▶ [YOUR OBJECTIVE]:
Leave out the pictures and give back all the entries exactly as written.

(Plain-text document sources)
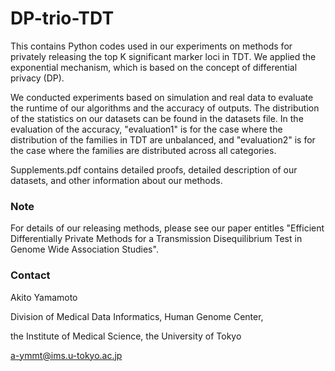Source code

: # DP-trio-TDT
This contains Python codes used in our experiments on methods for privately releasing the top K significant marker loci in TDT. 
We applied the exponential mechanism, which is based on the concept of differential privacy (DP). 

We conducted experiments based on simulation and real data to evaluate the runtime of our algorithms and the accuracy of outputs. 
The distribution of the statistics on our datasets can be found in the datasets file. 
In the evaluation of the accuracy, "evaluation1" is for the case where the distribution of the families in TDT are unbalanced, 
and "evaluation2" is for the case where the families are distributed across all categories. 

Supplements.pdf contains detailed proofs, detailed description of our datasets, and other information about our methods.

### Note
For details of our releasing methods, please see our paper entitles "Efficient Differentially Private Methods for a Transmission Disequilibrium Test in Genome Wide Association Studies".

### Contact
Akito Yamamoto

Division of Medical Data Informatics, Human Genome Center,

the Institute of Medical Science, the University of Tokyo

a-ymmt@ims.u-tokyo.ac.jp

▶ [ANSWER FOR THIS EXERCISE]:
Source code

: # DP-trio-TDT
This contains Python codes used in our experiments on methods for privately releasing the top K significant marker loci in TDT. 
We applied the exponential mechanism, which is based on the concept of differential privacy (DP). 

We conducted experiments based on simulation and real data to evaluate the runtime of our algorithms and the accuracy of outputs. 
The distribution of the statistics on our datasets can be found in the datasets file. 
In the evaluation of the accuracy, "evaluation1" is for the case where the distribution of the families in TDT are unbalanced, 
and "evaluation2" is for the case where the families are distributed across all categories. 

Supplements.pdf contains detailed proofs, detailed description of our datasets, and other information about our methods.

### Note
For details of our releasing methods, please see our paper entitles "Efficient Differentially Private Methods for a Transmission Disequilibrium Test in Genome Wide Association Studies".

### Contact
Akito Yamamoto

Division of Medical Data Informatics, Human Genome Center,

the Institute of Medical Science, the University of Tokyo

a-ymmt@ims.u-tokyo.ac.jp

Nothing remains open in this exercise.